For each line below with the word "examples", write out a copy.

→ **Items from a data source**
[Start of section]

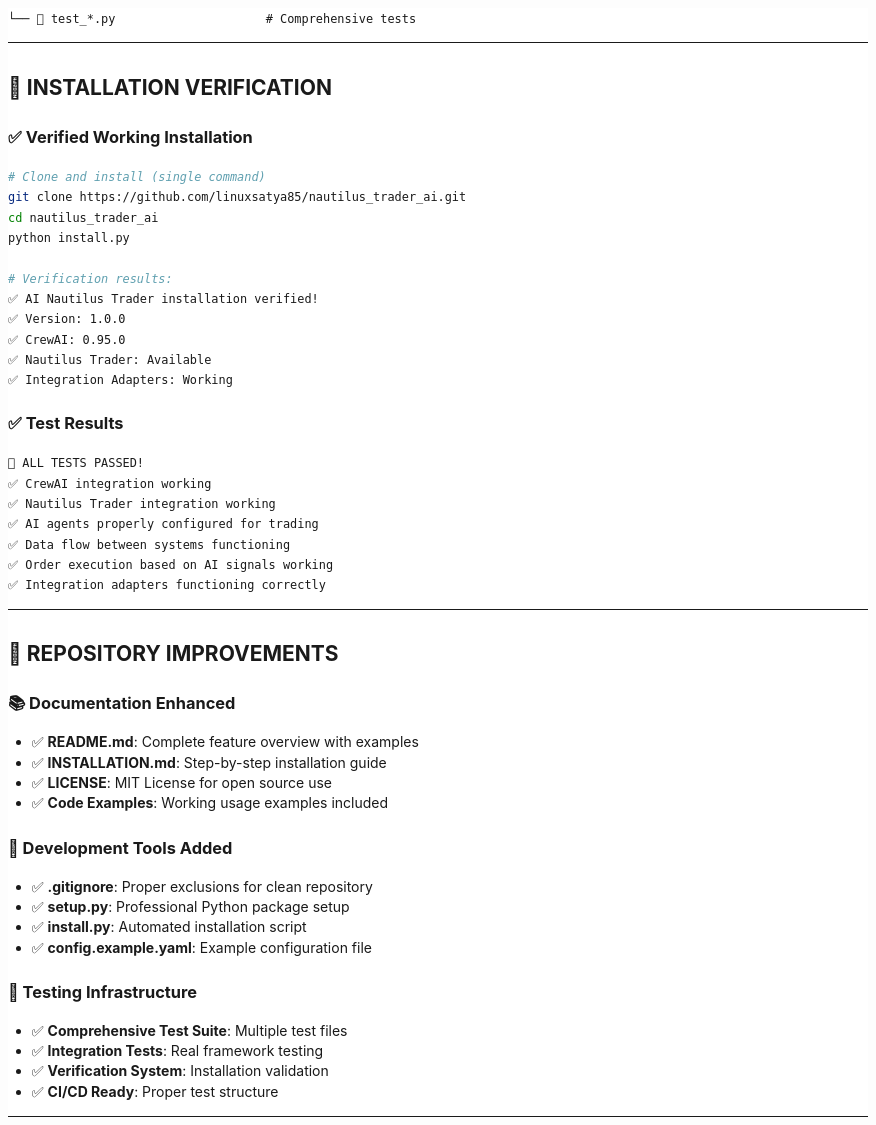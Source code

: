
 ```
└── 🧪 test_*.py                     # Comprehensive tests
```

---

## 🔧 **INSTALLATION VERIFICATION**

### **✅ Verified Working Installation**
```bash
# Clone and install (single command)
git clone https://github.com/linuxsatya85/nautilus_trader_ai.git
cd nautilus_trader_ai
python install.py

# Verification results:
✅ AI Nautilus Trader installation verified!
✅ Version: 1.0.0
✅ CrewAI: 0.95.0
✅ Nautilus Trader: Available
✅ Integration Adapters: Working
```

### **✅ Test Results**
```bash
🎉 ALL TESTS PASSED!
✅ CrewAI integration working
✅ Nautilus Trader integration working  
✅ AI agents properly configured for trading
✅ Data flow between systems functioning
✅ Order execution based on AI signals working
✅ Integration adapters functioning correctly
```

---

## 🌟 **REPOSITORY IMPROVEMENTS**

### **📚 Documentation Enhanced**
- ✅ **README.md**: Complete feature overview with examples
- ✅ **INSTALLATION.md**: Step-by-step installation guide
- ✅ **LICENSE**: MIT License for open source use
- ✅ **Code Examples**: Working usage examples included

### **🔧 Development Tools Added**
- ✅ **.gitignore**: Proper exclusions for clean repository
- ✅ **setup.py**: Professional Python package setup
- ✅ **install.py**: Automated installation script
- ✅ **config.example.yaml**: Example configuration file

### **🧪 Testing Infrastructure**
- ✅ **Comprehensive Test Suite**: Multiple test files
- ✅ **Integration Tests**: Real framework testing
- ✅ **Verification System**: Installation validation
- ✅ **CI/CD Ready**: Proper test structure

---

[End of section]

→ **Output for this exercise**
- ✅ **README.md**: Complete feature overview with examples
- ✅ **Code Examples**: Working usage examples included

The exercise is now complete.